Sin embargo, como la vida se civilizaba, en el siglo XVIII los ingleses tuvieron que dar de baja a sus corsarios –demasiado sanguinarios-, no antes de que ayudaran a derrotarnos en la Guerra de la Sucesión Española, que concluyó con la firma del Tratado de Utrech, por el que Inglaterra –como el que no quiere la cosa- se echó al bolsillo un trozo de España: Gibraltar (por cierto, sin aguas jurisdiccionales).
Desde entonces, El Peñón se ha convertido, no sólo en la secuela del colonialismo más indeseable, sino en la última patente de corso del Reino Unido, impuesta, mantenida y favorecida por los anglosajones, permitida por los países occidentales, y permanentemente sufrida por los españoles… y todo, por los muchos intereses creados alrededor del invento de la Roca.
Gibraltar es un paraíso fiscal tan descarado, que las estadísticas reflejan que, por cada habitante de la Roca, hay cinco empresas. Además de estas prácticas facinerosas de guante blanco, se dan otras más tradicionales como el contrabando de todo tipo de artículos. Gibraltar, con permiso oficial de tránsito, se ha convertido –principalmente para el Fisco español- en la Cueva de Alí Babá… y, encima, se nos ponen chulos. Pero lo peor es que el invento de esta Gibraltar-colonia-inglesa es algo tan antinatural, que resulta indeseable –por abyecta- dentro de una Europa y una España del siglo XXI.
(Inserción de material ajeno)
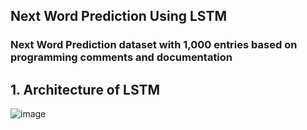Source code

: ## Next Word Prediction Using LSTM

### Next Word Prediction dataset with 1,000 entries based on programming comments and documentation

## 1. Architecture of LSTM 
![image](https://github.com/user-attachments/assets/7f9fa028-70ea-4328-983a-087c6ca36421)
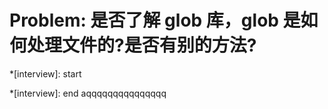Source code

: # Problem: 是否了解 glob 库，glob 是如何处理文件的?是否有别的方法?

*[interview]: start

*[interview]: end
aqqqqqqqqqqqqqqq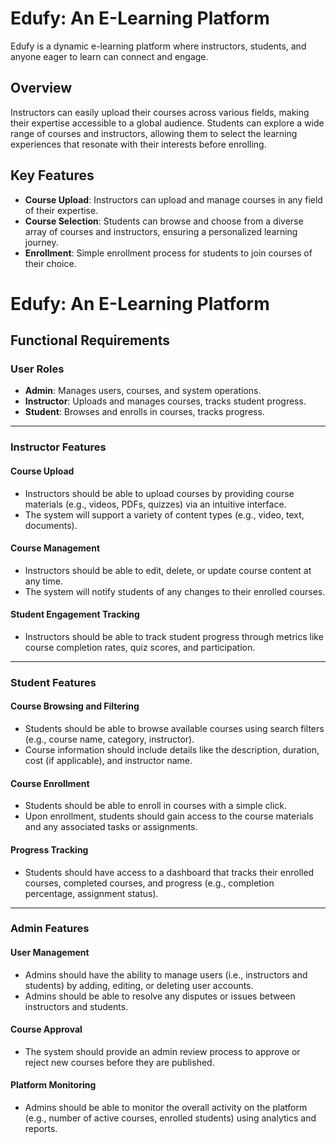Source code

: # Edufy: An E-Learning Platform
Edufy is a dynamic e-learning platform where instructors, students, and anyone eager to learn can connect and engage.

## Overview
Instructors can easily upload their courses across various fields, making their expertise accessible to a global audience. Students can explore a wide range of courses and instructors, allowing them to select the learning experiences that resonate with their interests before enrolling.

## Key Features
- __Course Upload__: Instructors can upload and manage courses in any field of their expertise.
-  **Course Selection**: Students can browse and choose from a diverse array of courses and instructors, ensuring a personalized learning journey.
- **Enrollment**: Simple enrollment process for students to join courses of their choice.
  #
# Edufy: An E-Learning Platform

## Functional Requirements

### User Roles
- **Admin**: Manages users, courses, and system operations.
- **Instructor**: Uploads and manages courses, tracks student progress.
- **Student**: Browses and enrolls in courses, tracks progress.

---

### Instructor Features

#### Course Upload
- Instructors should be able to upload courses by providing course materials (e.g., videos, PDFs, quizzes) via an intuitive interface.
- The system will support a variety of content types (e.g., video, text, documents).

#### Course Management
- Instructors should be able to edit, delete, or update course content at any time.
- The system will notify students of any changes to their enrolled courses.

#### Student Engagement Tracking
- Instructors should be able to track student progress through metrics like course completion rates, quiz scores, and participation.

---

### Student Features

#### Course Browsing and Filtering
- Students should be able to browse available courses using search filters (e.g., course name, category, instructor).
- Course information should include details like the description, duration, cost (if applicable), and instructor name.

#### Course Enrollment
- Students should be able to enroll in courses with a simple click.
- Upon enrollment, students should gain access to the course materials and any associated tasks or assignments.

#### Progress Tracking
- Students should have access to a dashboard that tracks their enrolled courses, completed courses, and progress (e.g., completion percentage, assignment status).

---

### Admin Features

#### User Management
- Admins should have the ability to manage users (i.e., instructors and students) by adding, editing, or deleting user accounts.
- Admins should be able to resolve any disputes or issues between instructors and students.

#### Course Approval
- The system should provide an admin review process to approve or reject new courses before they are published.

#### Platform Monitoring
- Admins should be able to monitor the overall activity on the platform (e.g., number of active courses, enrolled students) using analytics and reports.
Secularmente los ingleses fueron duchos en saltarse la ley a la torera para avasallar a todo el mundo; pero hay que reconocer que siempre lo hicieron con una cierta elegancia. El problema de estos llanitos (a los que más del 93% de los británicos no reconocen como británicos), es que son ingleses de baratija (o, lo que es lo mismo, ingleses nacidos y amamantados a la vera de la Playa de Getares) y, claro está, tienen la idiosincrasia propia de nuestra tierra y –quieran o no lo quieran-, se les nota a legua. Para encontrar parecido a un gibraltareño (al tal Picardo, por ejemplo), más que a un gentleman londinense tendríamos que remitirnos a cualquiera de los pescadores algecireños a los que tanto les hace la puñeta; o, si me apuran por lo esperpéntico, a cualquiera de aquellos enteraos de la Chirigota del Selu, que cantaban en su estribillo, “…y a la hora de pagá/ tó er mundo me dice/ “¡José, no sabes tú ná!…”.
Hagan la prueba, si no, y pregúntenle al líder gibraltareño de dónde es; verán cómo le traiciona el subconsciente, y les responderá con la vehemencia de un andaluz de la Caleta: “¿Po yo de dónde voy a zé?… ¡Po de Inglaterra, picha!”